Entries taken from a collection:
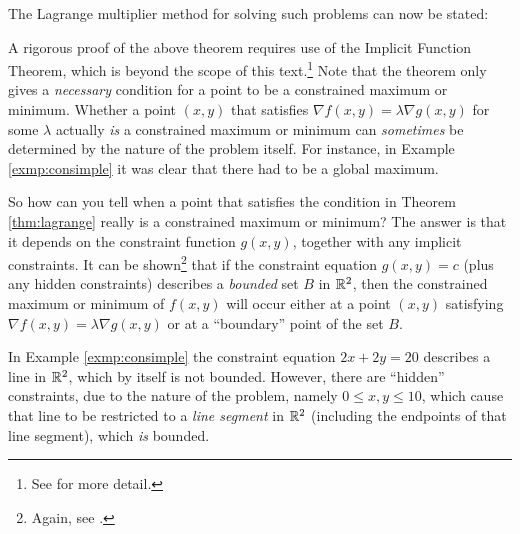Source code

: The Lagrange multiplier method for solving such problems can now be stated:


A rigorous proof of the above theorem requires use of the Implicit Function Theorem, which is beyond the scope of this
text.\footnote{See \cite[\S\,6.8]{tm} for more detail.} Note that the theorem only gives a \emph{necessary} condition
for a point to be a constrained maximum or minimum. Whether a point $(x,y)$ that satisfies
$\nabla f(x,y) = \lambda \nabla g(x,y)$ for some $\lambda$ actually \emph{is} a constrained maximum or minimum can
\emph{sometimes} be determined by the nature of the problem itself. For instance, in Example \ref{exmp:consimple} it was
clear that there had to be a global maximum.

So how can you tell when a point that satisfies the condition in Theorem \ref{thm:lagrange} really is a
constrained maximum or minimum? The answer is that it depends on the constraint function $g(x,y)$, together with any
implicit constraints. It can be shown\footnote{Again, see \cite{tm}.} that if the constraint equation $g(x,y)=c$ (plus
any hidden constraints) describes a \emph{bounded} set $B$ in $\mathbb{R}^{2}$, then the constrained maximum or minimum of
$f(x,y)$ will occur either at a point $(x,y)$ satisfying $\nabla f(x,y) = \lambda \nabla g(x,y)$ or at a ``boundary''
point of the set $B$.

In Example \ref{exmp:consimple} the constraint equation $2x+2y=20$ describes a line in $\mathbb{R}^{2}$, which by itself is
not bounded. However, there are ``hidden'' constraints, due to the nature of the problem, namely $0\le x,y \le 10$,
which cause that line to be restricted to a \emph{line segment} in $\mathbb{R}^{2}$ (including the endpoints of that line
segment), which \emph{is} bounded.

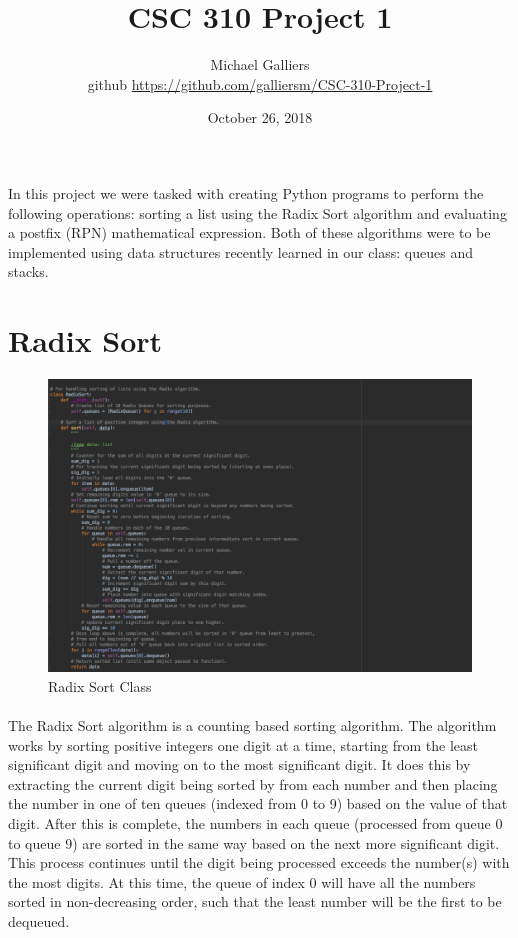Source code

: \documentclass[10pt,letterpaper]{article}
\author{Michael Galliers \\ github \href{https://github.com/galliersm/CSC-310-Project-1}{https://github.com/galliersm/CSC-310-Project-1}}
\title{CSC 310 Project 1}
\date{October 26, 2018}
\begin{document}
\begin{titlepage}
\maketitle
\end{titlepage}

\paragraph{}
In this project we were tasked with creating Python programs to perform the
following operations: sorting a list using the Radix Sort algorithm and
evaluating a postfix (RPN) mathematical expression. Both of these algorithms
were to be implemented using data structures recently learned in our class:
queues and stacks.

\section{Radix Sort}

\begin{figure}[H]
\centering
\includegraphics[width=\linewidth]{radix_sort_class.png}
\caption{Radix Sort Class}
\end{figure}

\paragraph{}
The Radix Sort algorithm is a counting based sorting algorithm. The algorithm
works by sorting positive integers one digit at a time, starting from the least
significant digit and moving on to the most significant digit. It does this by
extracting the current digit being sorted by from each number and then placing
the number in one of ten queues (indexed from 0 to 9) based on the value of
that digit. After this is complete, the numbers in each queue (processed from
queue 0 to queue 9) are sorted in the same way based on the next more
significant digit. This process continues until the digit being processed
exceeds the number(s) with the most digits. At this time, the queue of index 0
will have all the numbers sorted in non-decreasing order, such that the least
number will be the first to be dequeued.
\end{document}
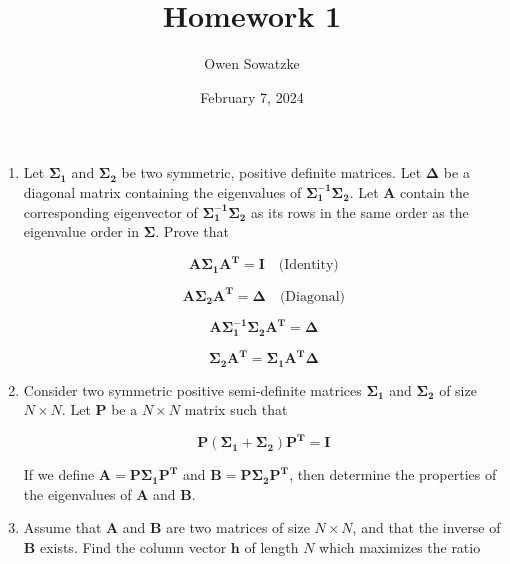 \documentclass[fleqn]{article}
\title{Homework 1}
\author{Owen Sowatzke}
\date{February 7, 2024}
\newcommand{\zerodisplayskip}{
	\setlength{\abovedisplayskip}{0pt}%
	\setlength{\belowdisplayskip}{0pt}%
	\setlength{\abovedisplayshortskip}{0pt}%
	\setlength{\belowdisplayshortskip}{0pt}%
	\setlength{\mathindent}{0pt}}
\begin{document}
	\offinterlineskip
	\setlength{\lineskip}{12pt}
	\zerodisplayskip
	\maketitle
	
	\begin{enumerate}
		\item Let $\mathbf{\Sigma_1}$ and $\mathbf{\Sigma_2}$ be two symmetric, positive definite matrices. Let $\mathbf{\Delta}$ be a diagonal matrix containing the eigenvalues of $\mathbf{\Sigma_1^{-1}}\mathbf{\Sigma_2}$. Let $\mathbf{A}$ contain the corresponding eigenvector of $\mathbf{\Sigma_1^{-1}}\mathbf{\Sigma_2}$ as its rows in the same order as the eigenvalue order in $\mathbf{\Sigma}$. Prove that
		
		\begin{equation*}
			\mathbf{A\Sigma_1A^T} = \mathbf{I}\quad\text{(Identity)}
		\end{equation*}
		
		\begin{equation*}
			\mathbf{A\Sigma_2A^T} = \mathbf{\Delta}\quad\text{(Diagonal)}
		\end{equation*}
		
		\begin{equation*}
			\mathbf{A\Sigma_1^{-1}\Sigma_2A^T = \Delta}
		\end{equation*}
		
		\begin{equation*}
			\mathbf{\Sigma_2A^T = \Sigma_1A^T\Delta}
		\end{equation*}
		
		\item Consider two symmetric positive semi-definite matrices $\mathbf{\Sigma_1}$ and $\mathbf{\Sigma_2}$ of size $N \times N$. Let $\mathbf{P}$ be a $N \times N$ matrix such that
		
		\begin{equation*}
			\mathbf{P}(\mathbf{\Sigma_1} + \mathbf{\Sigma_2})\mathbf{P^T} = \mathbf{I}
		\end{equation*}
		
		If we define $\mathbf{A} = \mathbf{P}\mathbf{\Sigma_1}\mathbf{P^T}$ and $\mathbf{B} = \mathbf{P}\mathbf{\Sigma_2}\mathbf{P^T}$, then determine the properties of the eigenvalues of $\mathbf{A}$ and $\mathbf{B}$.
		
		\item Assume that $\mathbf{A}$ and $\mathbf{B}$ are two matrices of size $N \times N$, and that the inverse of $\mathbf{B}$ exists. Find the column vector $\mathbf{h}$ of length $N$ which maximizes the ratio
		

\end{enumerate}
\end{document}
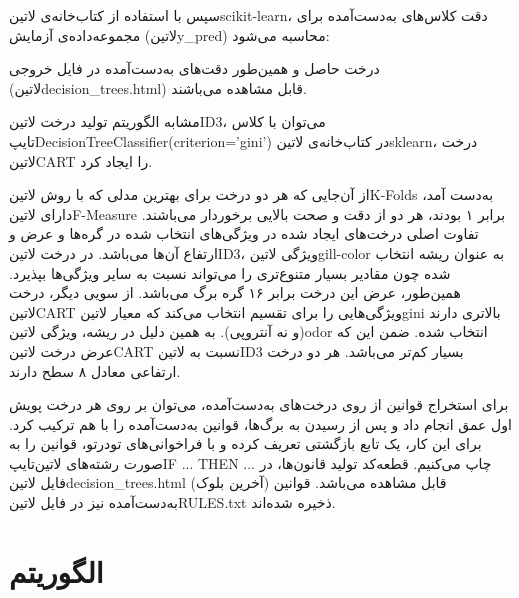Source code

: \documentclass[a4paper,12pt]{article}
\begin{document}
سپس با استفاده از کتاب‌خانه‌ی ‌لاتین{scikit-learn}، دقت کلاس‌های به‌دست‌آمده برای مجموعه‌داده‌ی آزمایش (‌لاتین{y\_pred}) محاسبه می‌شود:
\begin{flushleft}
\end{flushleft}

درخت حاصل و همین‌طور دقت‌های به‌دست‌آمده در فایل خروجی (‌لاتین{decision\_trees.html}) قابل مشاهده می‌باشند.
	
	
	مشابه الگوریتم تولید درخت ‌لاتین{ID3}، می‌توان با کلاس ‌تایپ{DecisionTreeClassifier(criterion='gini')} در کتاب‌خانه‌ی ‌لاتین{sklearn}، درخت‌ ‌لاتین{CART} را ایجاد کرد.
	
	
	از آن‌جایی که هر دو درخت برای بهترین مدلی که با روش ‌لاتین{K-Folds} به‌دست آمد، دارای ‌لاتین{F-Measure} برابر ۱ بودند، هر دو از دقت و صحت بالایی برخوردار می‌باشند. تفاوت اصلی درخت‌های ایجاد شده در ویژگی‌های انتخاب شده در گره‌ها و عرض و ارتفاع آن‌ها می‌باشد. در درخت ‌لاتین{ID3}، ویژگی ‌لاتین{gill-color} به عنوان ریشه انتخاب شده چون مقادیر بسیار متنوع‌تری را می‌تواند نسبت به سایر ویژگی‌ها بپذیرد. همین‌طور، عرض این درخت برابر ۱۶ گره برگ می‌باشد. از سویی دیگر، درخت ‌لاتین{CART} ویژگی‌هایی را برای تقسیم انتخاب می‌کند که معیار ‌لاتین{gini} بالاتری دارند (و نه آنتروپی). به همین دلیل در ریشه، ویژگی ‌لاتین{odor} انتخاب شده. ضمن این که عرض درخت ‌لاتین{CART} نسبت به ‌لاتین{ID3} بسیار کم‌تر می‌باشد. هر دو درخت ارتفاعی معادل ۸ سطح دارند.
	
	
	برای استخراج قوانین از روی درخت‌های به‌دست‌آمده، می‌توان بر روی هر درخت پویش اول عمق انجام داد و پس از رسیدن به برگ‌ها، قوانین به‌دست‌آمده را با هم ترکیب کرد. برای این کار، یک تابع بازگشتی تعریف کرده و با فراخوانی‌های تودرتو، قوانین را به صورت رشته‌های ‌لاتین{‌تایپ{IF ... THEN ...}} چاپ می‌کنیم. قطعه‌کد تولید قانون‌ها، در فایل ‌لاتین{decision\_trees.html} (آخرین بلوک) قابل مشاهده می‌باشد. قوانین به‌دست‌آمده نیز در فایل ‌لاتین{RULES.txt} ذخیره شده‌اند.
	
\section{الگوریتم }
\end{document}
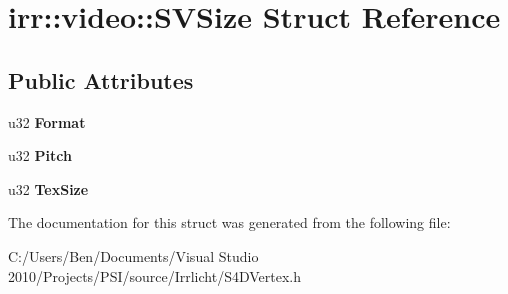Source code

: \hypertarget{structirr_1_1video_1_1_s_v_size}{\section{irr\-:\-:video\-:\-:S\-V\-Size Struct Reference}
\label{structirr_1_1video_1_1_s_v_size}
}
\subsection*{Public Attributes}
\begin{DoxyCompactItemize}
\item 
\hypertarget{structirr_1_1video_1_1_s_v_size_ad19fcf7c1a8710fc3fd894ba4db89e37}{u32 {\bfseries Format}}\label{structirr_1_1video_1_1_s_v_size_ad19fcf7c1a8710fc3fd894ba4db89e37}

\item 
\hypertarget{structirr_1_1video_1_1_s_v_size_add9f91674d7369ad1a6dcd3885bcec16}{u32 {\bfseries Pitch}}\label{structirr_1_1video_1_1_s_v_size_add9f91674d7369ad1a6dcd3885bcec16}

\item 
\hypertarget{structirr_1_1video_1_1_s_v_size_adba2113a0ec2458f558cbd5c117a7ad7}{u32 {\bfseries Tex\-Size}}\label{structirr_1_1video_1_1_s_v_size_adba2113a0ec2458f558cbd5c117a7ad7}

\end{DoxyCompactItemize}


The documentation for this struct was generated from the following file\-:\begin{DoxyCompactItemize}
\item 
C\-:/\-Users/\-Ben/\-Documents/\-Visual Studio 2010/\-Projects/\-P\-S\-I/source/\-Irrlicht/S4\-D\-Vertex.\-h\end{DoxyCompactItemize}
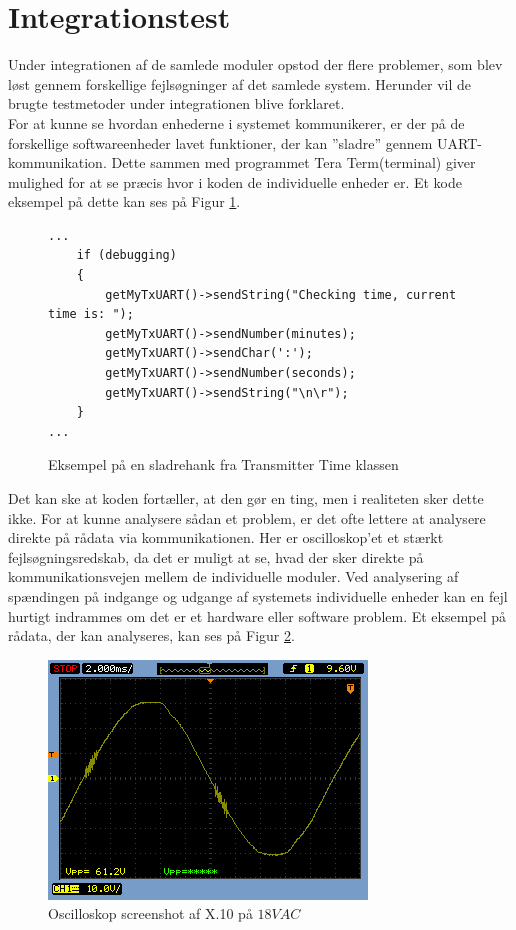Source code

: \section{Integrationstest}
Under integrationen af de samlede moduler opstod der flere problemer, som blev løst gennem forskellige fejlsøgninger af det samlede system. Herunder vil de brugte testmetoder under integrationen blive forklaret.\\

For at kunne se hvordan enhederne i systemet kommunikerer, er der på de forskellige softwareenheder lavet funktioner, der kan ''sladre'' gennem UART-kommunikation. Dette sammen med programmet Tera Term(terminal) giver mulighed for at se præcis hvor i koden de individuelle enheder er. Et kode eksempel på dette kan ses på Figur \ref{fig:sladrehank}.\\

\begin{figure}[h]
	\begin{lstlisting}
...
	if (debugging)
	{
		getMyTxUART()->sendString("Checking time, current time is: ");
		getMyTxUART()->sendNumber(minutes);
		getMyTxUART()->sendChar(':');
		getMyTxUART()->sendNumber(seconds);
		getMyTxUART()->sendString("\n\r");
	}
...
	\end{lstlisting}
	\caption{Eksempel på en sladrehank fra Transmitter Time klassen}
	\label{fig:sladrehank}
\end{figure}

Det kan ske at koden fortæller, at den gør en ting, men i realiteten sker dette ikke. For at kunne analysere sådan et problem, er det ofte lettere at analysere direkte på rådata via kommunikationen. Her er oscilloskop'et et stærkt fejlsøgningsredskab, da det er muligt at se, hvad der sker direkte på kommunikationsvejen mellem de individuelle moduler. Ved analysering af spændingen på indgange og udgange af systemets individuelle enheder kan en fejl hurtigt indrammes om det er et hardware eller software problem. Et eksempel på rådata, der kan analyseres, kan ses på Figur \ref{fig:oscilloskop}.\\

\begin{figure}[h]
	\centering
	\includegraphics[scale=0.75, trim=0 0 0 0, clip=true]{Projektbeskrivelse/Integrationstest/billeder/Oscilloskop.png}
	\caption{Oscilloskop screenshot af X.10 på $18V AC$}
	\label{fig:oscilloskop}
\end{figure}


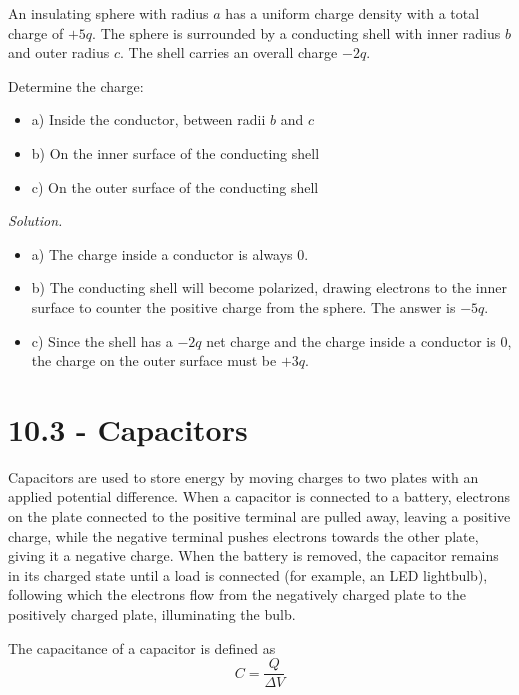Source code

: \documentclass[12pt, titlepage]{article}
\begin{document}
\begin{Problem}
    An insulating sphere with radius $a$ has a uniform charge density with a total charge of $+5q$. The sphere is surrounded by a conducting shell with inner radius $b$ and outer radius $c$. The shell carries an overall charge $-2q$.

    Determine the charge:
    \begin{itemize}
        \item[] a) Inside the conductor, between radii $b$ and $c$
        \item[] b) On the inner surface of the conducting shell
        \item[] c) On the outer surface of the conducting shell
    \end{itemize}

    \tcblower

    \textit{Solution. }
    \begin{itemize}
        \item[] a) The charge inside a conductor is always 0.
        \item[] b) The conducting shell will become polarized, drawing electrons to the inner surface to counter the positive charge from the sphere. The answer is $-5q$.
        \item[] c) Since the shell has a $-2q$ net charge and the charge inside a conductor is 0, the charge on the outer surface must be $+3q$.
    \end{itemize}
\end{Problem}

\section*{10.3 - Capacitors}

Capacitors are used to store energy by moving charges to two plates with an applied potential difference. When a capacitor is connected to a battery, electrons on the plate connected to the positive terminal are pulled away, leaving a positive charge, while the negative terminal pushes electrons towards the other plate, giving it a negative charge. When the battery is removed, the capacitor remains in its charged state until a load is connected (for example, an LED lightbulb), following which the electrons flow from the negatively charged plate to the positively charged plate, illuminating the bulb.

The capacitance of a capacitor is defined as 
\begin{equation*}
    C= \frac{Q}{\Delta V}
\end{equation*}
\end{document}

WHAT YOU HAVE TO DO: Transcribe exactly and only the lines from the top of the records through the line containing "A rigorous proof", inclusive, and do not copy the pictures.

EXERCISE RESULT:
Source code

: The Lagrange multiplier method for solving such problems can now be stated:


A rigorous proof of the above theorem requires use of the Implicit Function Theorem, which is beyond the scope of this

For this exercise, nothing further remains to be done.